La marcha no sólo reunió miles de personas de diversas pueblos, sino que logró agrupar las principales demandas, entre ellas “que terminen los desalojos, la persecución y criminalización en contra de líderes y lideresas indígenas y campesinos, las falsas acusaciones, las actuaciones parcializadas de jueces y fiscales, las órdenes de captura y juicios amañados, la intimidación y ataques en contra de miembros, comunidades y organizaciones, así como los asesinatos y allanamientos”.
En octubre de 2012 los comuneros de los 48 cantones de Totonicapán bloquearon cinco puntos de las carreteras que comunican la cabecera del departamento, en defensa de sus demandas. La represión militar causó seis muertos y más de treinta heridos graves. El antropólogo Kajkoj Maximo Ba Tiul sostiene que en Guatemala se desarrolla “una nueva forma de contrainsurgencia” impulsada por Estados Unidos y la alianza histórica oligárquico-burguesa-militar para “la destrucción de los bienes de la naturaleza en territorios indígenas” (Cetri, 11 de diciembre de 2012).

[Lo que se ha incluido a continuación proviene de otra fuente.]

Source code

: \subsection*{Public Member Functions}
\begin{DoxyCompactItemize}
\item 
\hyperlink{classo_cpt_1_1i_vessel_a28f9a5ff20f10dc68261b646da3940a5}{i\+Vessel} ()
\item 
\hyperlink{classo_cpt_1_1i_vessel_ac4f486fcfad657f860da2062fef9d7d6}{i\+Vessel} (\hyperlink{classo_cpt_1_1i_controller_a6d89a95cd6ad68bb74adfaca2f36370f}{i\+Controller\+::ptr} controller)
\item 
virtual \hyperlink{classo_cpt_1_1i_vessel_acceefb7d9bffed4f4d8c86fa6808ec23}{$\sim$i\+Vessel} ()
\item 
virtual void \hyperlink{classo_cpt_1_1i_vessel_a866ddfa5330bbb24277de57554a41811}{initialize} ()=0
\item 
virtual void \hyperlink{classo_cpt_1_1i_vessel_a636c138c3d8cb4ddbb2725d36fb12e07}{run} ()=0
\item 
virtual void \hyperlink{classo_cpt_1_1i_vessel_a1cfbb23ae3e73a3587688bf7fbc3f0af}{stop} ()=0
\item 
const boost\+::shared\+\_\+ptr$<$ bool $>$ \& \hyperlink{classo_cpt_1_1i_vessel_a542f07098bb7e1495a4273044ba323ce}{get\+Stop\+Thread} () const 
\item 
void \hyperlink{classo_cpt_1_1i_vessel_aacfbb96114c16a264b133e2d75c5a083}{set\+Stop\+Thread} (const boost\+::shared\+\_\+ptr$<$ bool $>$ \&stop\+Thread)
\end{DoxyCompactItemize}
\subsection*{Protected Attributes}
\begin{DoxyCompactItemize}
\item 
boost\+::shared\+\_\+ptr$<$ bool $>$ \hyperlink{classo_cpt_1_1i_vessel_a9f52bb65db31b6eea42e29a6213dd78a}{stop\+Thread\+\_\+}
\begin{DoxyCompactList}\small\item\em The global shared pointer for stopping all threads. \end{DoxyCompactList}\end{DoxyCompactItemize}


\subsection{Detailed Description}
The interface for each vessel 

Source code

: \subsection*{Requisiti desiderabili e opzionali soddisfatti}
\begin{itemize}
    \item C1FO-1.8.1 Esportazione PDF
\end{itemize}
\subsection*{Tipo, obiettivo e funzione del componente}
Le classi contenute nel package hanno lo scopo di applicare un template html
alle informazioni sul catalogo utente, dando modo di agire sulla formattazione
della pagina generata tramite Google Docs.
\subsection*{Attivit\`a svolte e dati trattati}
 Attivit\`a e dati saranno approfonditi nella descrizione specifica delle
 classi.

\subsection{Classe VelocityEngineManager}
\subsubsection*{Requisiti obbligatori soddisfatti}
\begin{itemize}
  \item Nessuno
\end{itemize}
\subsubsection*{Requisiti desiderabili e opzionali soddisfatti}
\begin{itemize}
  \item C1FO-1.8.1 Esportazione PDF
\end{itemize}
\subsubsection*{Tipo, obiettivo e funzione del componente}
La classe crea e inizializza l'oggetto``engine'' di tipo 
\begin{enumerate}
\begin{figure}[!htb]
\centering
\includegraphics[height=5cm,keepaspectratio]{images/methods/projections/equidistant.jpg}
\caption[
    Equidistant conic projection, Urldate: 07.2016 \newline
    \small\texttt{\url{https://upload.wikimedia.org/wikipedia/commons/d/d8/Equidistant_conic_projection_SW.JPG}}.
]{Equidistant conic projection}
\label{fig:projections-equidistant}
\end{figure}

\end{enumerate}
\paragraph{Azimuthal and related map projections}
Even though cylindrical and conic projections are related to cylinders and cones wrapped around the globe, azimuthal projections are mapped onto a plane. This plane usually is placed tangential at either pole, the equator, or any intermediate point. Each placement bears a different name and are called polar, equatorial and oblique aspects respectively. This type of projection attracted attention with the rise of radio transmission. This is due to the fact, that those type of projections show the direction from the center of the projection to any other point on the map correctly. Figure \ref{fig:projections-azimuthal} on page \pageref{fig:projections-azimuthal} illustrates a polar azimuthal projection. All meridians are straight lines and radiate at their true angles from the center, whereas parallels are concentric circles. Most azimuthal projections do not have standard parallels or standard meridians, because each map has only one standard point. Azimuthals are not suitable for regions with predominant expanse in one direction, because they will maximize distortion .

Para el modelo de desarrollo extractivo, señala Maximo, “la nueva insurgencia son los pueblos que se oponen a la destrucción de sus territorios”. Por eso se trata a pueblos enteros como “terroristas”, aplicando métodos muy similares a los del régimen de Efraín Ríos Montt (1982-1983) durante el genocidio que arrasó 400 aldeas, o sea la política de “tierra arrasada”.
En un trabajo sobre “la política k’iche’”, Gladys Tzul sostiene que las comunidades indígenas son “sistemas de gobierno, que administran y reproducen la vida cotidiana, que se organizan para la gestión colectiva del territorio comunal”. Por lo tanto, su política “no se organiza de la misma manera que la política liberal”, recuperando en este sentido la mirada de Raquel Gutiérrez sobre la política comunitaria en Bolivia: es deliberativa y no representativa, está anclada en formas de producción familiares y en la propiedad colectiva de la tierra.
No son, pues, movimientos sociales o movimientos indígenas, sino sociedades otras, diferentes a la sociedad hegemónica. Y son, también, sociedades en movimiento. Luego de la masacre de octubre de 2012, mujeres y hombres jóvenes de Totonicapán, entre ellos Gladys y su hermana Jovita, analizaron en colectivo la reforma constitucional que promueve el gobierno de Otto Pérez Molina (kaibil durante la guerra), concluyendo que bajo el manto de la “nación guatemalteca” se busca “el despojo de las tierras comunales” y la desaparición de los pueblos indígenas, relegados a reliquias culturales.
Los comuneros de Totonicapán realizaron, como apunta Gladys, “un potente trabajo analítico-práctico de investigación”, lo socializaron y lo difundieron en las asambleas comunitarias. Luego empezaron a negociar con la empresa el uso de sus tierras, “una negociación de propietarios comunales que se presentan a negociar en colectivo”, algo que las multinacionales no están dispuestas a tolerar. Ese es, en este caso concreto, el escenario de fondo de la violencia y las amenazas.
La historia de los oprimidos, escribió Walter Benjamin en Tesis sobre la historia, nos enseña que “el estado de excepción” es la regla. Giorgio Agamben en Homo Sacer agrega algo más perturbador aún: “El campo de concentración y no la ciudad es hoy el paradigma biopolítico de Occidente”. Añade que desde los campos de concentración “no hay retorno posible a la política clásica” y que es desde estos “terrenos inciertos” donde debemos pensar las formas de una nueva política.
Los pueblos mayas, a un lado y otro de la frontera, están empujando los límites del campo, tentando la solidez de las alambradas y de las casamatas. Esa es su historia larga, de cinco siglos; y, en particular, la de los últimos cuarenta, cincuenta años. El desafío es doble y nos incluye, porque las murallas del campo sólo pueden ser derribadas presionando desde los dos lados, de adentro y de afuera.